POJOKBANDUNG.com, JAKARTA – Terkuaknya ‘hotel’ para napi koruptor di Lapas Sukamiskin, Bandung, mendapat kecamatan dari berbagai pihak.
Muncul beragam wacana. Mulai dari pembangunan lapas khusus koruptor, sampai dengan dilayar ke Lapas Nusakambangan.
Namun, tak demikian halnya dengan Ketua Umum Pimpinan Pusat Pemuda Muhammadiyah, Dahnil Anzar Simanjuntak.
Menurutnya, kendati dibuatkan LP khusus koruptor, kasus ‘hotel’ seperti di dalam Lapas Sukamiskin itu masih bisa saja tetap terjadi.
Menurutnya, akan lebih baik jika para koruptor, kendati termasuk extra ordinarycrime, sebaiknya dipenjara dalam satu ruangan bersama dengan pelakiu kejahatan lainnya.
Seperti maling ayam, pemerkosa, curanmor, curat, curas, perampokan dan kejahatan lainnya.
“Sehingga tidak ada penjara dengan ruang private seperti yang terjadi di lapas Sukamiskin,” kata Dahnil dalam keterangan tertulis, Minggu (22/7/2018).
Dahnil menambahkan, OTT KPK yang menjaring Kalapas dan seleb cantik Ineke Koeherawati itu menjadi bukti nyata.
Bahwa jual-beli izin dan fasilitas ruangan penjara VVIP memang benar terjadi.
Bahkan, dirinya yakin ‘hotel’ di dalam lapas bagi koruptor itu bukan saja terjadi di Lapas Sukamiskin saja.
Karena itu, menurutnya, harus dilakukan audit lapas secara terbuka yang bisa diakses semua pihak melalui media.
“Ini juga bentuk pertanggungjawaban pemerintah agar perbaikan pelayanan di lapas lebih adil,” ucapnya.

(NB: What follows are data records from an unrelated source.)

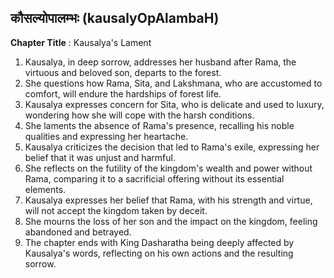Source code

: ## कौसल्योपालम्भः (kausalyOpAlambaH)

**Chapter Title** : Kausalya's Lament

1. Kausalya, in deep sorrow, addresses her husband after Rama, the virtuous and beloved son, departs to the forest.
2. She questions how Rama, Sita, and Lakshmana, who are accustomed to comfort, will endure the hardships of forest life.
3. Kausalya expresses concern for Sita, who is delicate and used to luxury, wondering how she will cope with the harsh conditions.
4. She laments the absence of Rama's presence, recalling his noble qualities and expressing her heartache.
5. Kausalya criticizes the decision that led to Rama's exile, expressing her belief that it was unjust and harmful.
6. She reflects on the futility of the kingdom's wealth and power without Rama, comparing it to a sacrificial offering without its essential elements.
7. Kausalya expresses her belief that Rama, with his strength and virtue, will not accept the kingdom taken by deceit.
8. She mourns the loss of her son and the impact on the kingdom, feeling abandoned and betrayed.
9. The chapter ends with King Dasharatha being deeply affected by Kausalya's words, reflecting on his own actions and the resulting sorrow.
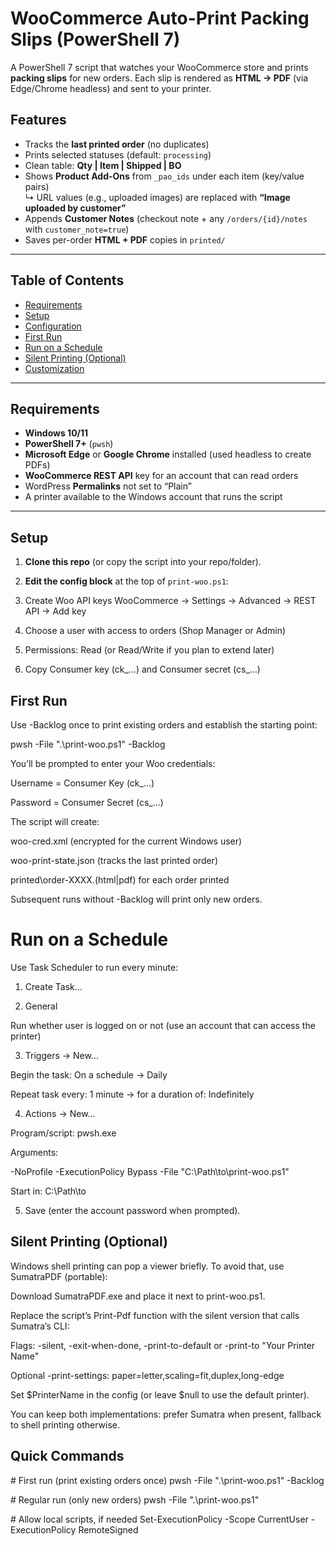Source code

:# WooCommerce Auto-Print Packing Slips (PowerShell 7)

A PowerShell 7 script that watches your WooCommerce store and prints **packing slips** for new orders. Each slip is rendered as **HTML → PDF** (via Edge/Chrome headless) and sent to your printer.

## Features

- Tracks the **last printed order** (no duplicates)
- Prints selected statuses (default: `processing`)
- Clean table: **Qty | Item | Shipped | BO**
- Shows **Product Add-Ons** from `_pao_ids` under each item (key/value pairs)  
  ↳ URL values (e.g., uploaded images) are replaced with **“Image uploaded by customer”**
- Appends **Customer Notes** (checkout note + any `/orders/{id}/notes` with `customer_note=true`)
- Saves per-order **HTML + PDF** copies in `printed/`

---

## Table of Contents

- [Requirements](#requirements)  
- [Setup](#setup)  
- [Configuration](#configuration)  
- [First Run](#first-run)  
- [Run on a Schedule](#run-on-a-schedule)  
- [Silent Printing (Optional)](#silent-printing-optional)  
- [Customization](#customization)  


---

## Requirements

- **Windows 10/11**
- **PowerShell 7+** (`pwsh`)
- **Microsoft Edge** or **Google Chrome** installed (used headless to create PDFs)
- **WooCommerce REST API** key for an account that can read orders
- WordPress **Permalinks** not set to “Plain”
- A printer available to the Windows account that runs the script

---

## Setup

1. **Clone this repo** (or copy the script into your repo/folder).

2. **Edit the config block** at the top of `print-woo.ps1`:

3. Create Woo API keys WooCommerce → Settings → Advanced → REST API → Add key

4. Choose a user with access to orders (Shop Manager or Admin)

5. Permissions: Read (or Read/Write if you plan to extend later)

6. Copy Consumer key (ck_...) and Consumer secret (cs_...)

## First Run

Use -Backlog once to print existing orders and establish the starting point:

pwsh -File ".\print-woo.ps1" -Backlog


You’ll be prompted to enter your Woo credentials:

Username = Consumer Key (ck_...)

Password = Consumer Secret (cs_...)

The script will create:

woo-cred.xml (encrypted for the current Windows user)

woo-print-state.json (tracks the last printed order)

printed\order-XXXX.(html|pdf) for each order printed

Subsequent runs without -Backlog will print only new orders.

# Run on a Schedule

Use Task Scheduler to run every minute:

1. Create Task…

2. General

Run whether user is logged on or not (use an account that can access the printer)

3. Triggers → New…

Begin the task: On a schedule → Daily

Repeat task every: 1 minute → for a duration of: Indefinitely

4. Actions → New…

Program/script: pwsh.exe

Arguments:

-NoProfile -ExecutionPolicy Bypass -File "C:\Path\to\print-woo.ps1"

Start in: C:\Path\to

5. Save (enter the account password when prompted).

## Silent Printing (Optional)

Windows shell printing can pop a viewer briefly. To avoid that, use SumatraPDF (portable):

Download SumatraPDF.exe and place it next to print-woo.ps1.

Replace the script’s Print-Pdf function with the silent version that calls Sumatra’s CLI:

Flags: -silent, -exit-when-done, -print-to-default or -print-to "Your Printer Name"

Optional -print-settings: paper=letter,scaling=fit,duplex,long-edge

Set $PrinterName in the config (or leave $null to use the default printer).

You can keep both implementations: prefer Sumatra when present, fallback to shell printing otherwise.

## Quick Commands
\# First run (print existing orders once)
pwsh -File ".\print-woo.ps1" -Backlog

\# Regular run (only new orders)
pwsh -File ".\print-woo.ps1"

\# Allow local scripts, if needed
Set-ExecutionPolicy -Scope CurrentUser -ExecutionPolicy RemoteSigned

Lebih lanjut, aktivis antikorupsi ini berpandangan seharusnya lapas dapat berfungsi sebagai tempat pembinaan terpidana.
“Bukan justru menjadi tempat melahirkan tindak pidana baru,” tegasnya.
Untuk diketahui, sebelumnya OTT KPK menjaring Kalapas Sukamiskin Wahid Husein sebagai tersangka. Dia diduga menerima suap berupa uang dan mobil sejak Maret 2018.
Selain Wahid Husen, juga diamankan lima orang lainnya pada Jumat malam (20/7) hingga Sabtu dinihari (21/7).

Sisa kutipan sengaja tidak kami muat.